Police say that at about 4:05 a.m. Friday, an unknown person broke a plate-glass window on the side of state rep. Thomas Blackwell's (D-Phila.) office, located at 52nd and Arch streets. A flammable liquid was poured down the wall and a match was lit, starting the fire.

No one was in the building at the time, and firefighters responded quickly and were able to extinguish the fire within 10 minutes.

The blaze caused about $10,000 worth of damage, Philadelphia Police Lt.

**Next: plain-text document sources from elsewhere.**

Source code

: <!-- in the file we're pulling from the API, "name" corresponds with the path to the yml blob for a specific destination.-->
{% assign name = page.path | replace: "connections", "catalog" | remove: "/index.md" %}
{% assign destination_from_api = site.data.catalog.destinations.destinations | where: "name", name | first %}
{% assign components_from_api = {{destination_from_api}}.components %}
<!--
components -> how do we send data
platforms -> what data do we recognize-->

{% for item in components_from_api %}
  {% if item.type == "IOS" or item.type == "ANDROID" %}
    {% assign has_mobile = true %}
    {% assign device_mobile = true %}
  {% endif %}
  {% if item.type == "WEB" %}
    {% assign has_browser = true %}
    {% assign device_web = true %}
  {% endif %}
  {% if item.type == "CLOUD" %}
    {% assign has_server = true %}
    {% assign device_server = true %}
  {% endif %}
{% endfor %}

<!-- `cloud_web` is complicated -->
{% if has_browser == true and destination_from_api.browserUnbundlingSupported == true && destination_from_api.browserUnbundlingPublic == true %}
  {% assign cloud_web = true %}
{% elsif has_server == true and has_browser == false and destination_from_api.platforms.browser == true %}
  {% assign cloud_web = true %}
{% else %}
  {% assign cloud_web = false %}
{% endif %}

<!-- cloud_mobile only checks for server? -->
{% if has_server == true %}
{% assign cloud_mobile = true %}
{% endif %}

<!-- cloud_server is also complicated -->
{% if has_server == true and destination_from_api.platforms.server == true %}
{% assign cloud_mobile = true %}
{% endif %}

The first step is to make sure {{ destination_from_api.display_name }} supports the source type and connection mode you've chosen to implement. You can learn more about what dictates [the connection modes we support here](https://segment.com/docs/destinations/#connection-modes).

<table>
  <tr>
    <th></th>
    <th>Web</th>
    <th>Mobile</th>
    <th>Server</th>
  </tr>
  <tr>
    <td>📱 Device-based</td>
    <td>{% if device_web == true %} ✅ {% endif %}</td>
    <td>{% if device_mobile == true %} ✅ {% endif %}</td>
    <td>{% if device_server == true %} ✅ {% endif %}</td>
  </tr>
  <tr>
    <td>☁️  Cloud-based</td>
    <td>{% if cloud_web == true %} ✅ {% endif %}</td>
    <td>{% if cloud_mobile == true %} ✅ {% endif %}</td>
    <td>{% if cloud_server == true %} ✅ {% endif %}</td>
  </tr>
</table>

John Walker said.

Police have not identified any suspects.

Blackwell has moved his operations to his North Philadelphia office for the time being, and he said that he believes the arson was started by opponents of Blackwell's policies to eradicate violence and drug-related activities in West Philadelphia.

Most notably, he has led efforts to shut down several local bars, including the Corral Bar and the Silver Saddle Saloon, both notorious to community members for the violence they attract.

Blackwell was able to see a silver lining in the fire, however: He sees the incident as a sign that his campaign against drugs and violence has been effective enough to anger those engaged in such activities.

"Apparently, we're making some inroads, or this wouldn't have happened," Blackwell said.

Blackwell - who represents the area directly west of Penn's campus - will not relocate his office, where he has been working since February 2005. He hopes to have enough of the damages repaired for the office to be functional again in one and a half to two weeks.

Within the West Philadelphia community, Blackwell is generally a well-liked figure.

Sharon Baker, who lives on the 5200 block of Market Street, was shocked to hear about the fire. Although she lives down the block from his office, she had not heard about the incident. She was, however, familiar with many of Blackwell's policies.

"The community in general is very fond of him," Baker noted. "He's done a lot more than most people to try and keep us safe."